# Exercise requirements
Where a line of the records holds the string "href", copy that line.

# Exercise materials
•••

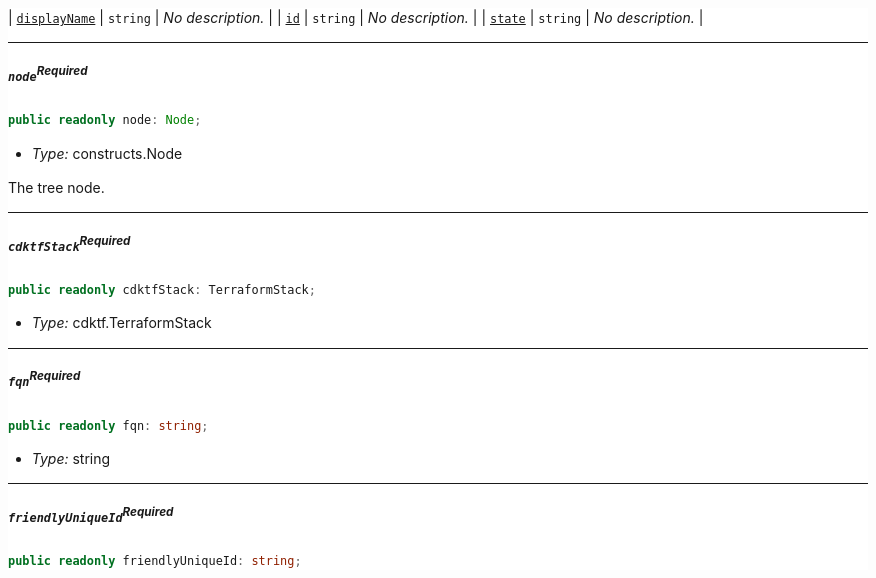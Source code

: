 | <code><a href="#rhizo-co-terraform-provider-oci.dataOciGloballyDistributedDatabaseShardedDatabases.DataOciGloballyDistributedDatabaseShardedDatabases.property.displayName">displayName</a></code> | <code>string</code> | *No description.* |
| <code><a href="#rhizo-co-terraform-provider-oci.dataOciGloballyDistributedDatabaseShardedDatabases.DataOciGloballyDistributedDatabaseShardedDatabases.property.id">id</a></code> | <code>string</code> | *No description.* |
| <code><a href="#rhizo-co-terraform-provider-oci.dataOciGloballyDistributedDatabaseShardedDatabases.DataOciGloballyDistributedDatabaseShardedDatabases.property.state">state</a></code> | <code>string</code> | *No description.* |

---

##### `node`<sup>Required</sup> <a name="node" id="rhizo-co-terraform-provider-oci.dataOciGloballyDistributedDatabaseShardedDatabases.DataOciGloballyDistributedDatabaseShardedDatabases.property.node"></a>

```typescript
public readonly node: Node;
```

- *Type:* constructs.Node

The tree node.

---

##### `cdktfStack`<sup>Required</sup> <a name="cdktfStack" id="rhizo-co-terraform-provider-oci.dataOciGloballyDistributedDatabaseShardedDatabases.DataOciGloballyDistributedDatabaseShardedDatabases.property.cdktfStack"></a>

```typescript
public readonly cdktfStack: TerraformStack;
```

- *Type:* cdktf.TerraformStack

---

##### `fqn`<sup>Required</sup> <a name="fqn" id="rhizo-co-terraform-provider-oci.dataOciGloballyDistributedDatabaseShardedDatabases.DataOciGloballyDistributedDatabaseShardedDatabases.property.fqn"></a>

```typescript
public readonly fqn: string;
```

- *Type:* string

---

##### `friendlyUniqueId`<sup>Required</sup> <a name="friendlyUniqueId" id="rhizo-co-terraform-provider-oci.dataOciGloballyDistributedDatabaseShardedDatabases.DataOciGloballyDistributedDatabaseShardedDatabases.property.friendlyUniqueId"></a>

```typescript
public readonly friendlyUniqueId: string;
```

•••

# Completed exercise
: | <code><a href="#rhizo-co-terraform-provider-oci.dataOciGloballyDistributedDatabaseShardedDatabases.DataOciGloballyDistributedDatabaseShardedDatabases.property.displayName">displayName</a></code> | <code>string</code> | *No description.* |
| <code><a href="#rhizo-co-terraform-provider-oci.dataOciGloballyDistributedDatabaseShardedDatabases.DataOciGloballyDistributedDatabaseShardedDatabases.property.id">id</a></code> | <code>string</code> | *No description.* |
| <code><a href="#rhizo-co-terraform-provider-oci.dataOciGloballyDistributedDatabaseShardedDatabases.DataOciGloballyDistributedDatabaseShardedDatabases.property.state">state</a></code> | <code>string</code> | *No description.* |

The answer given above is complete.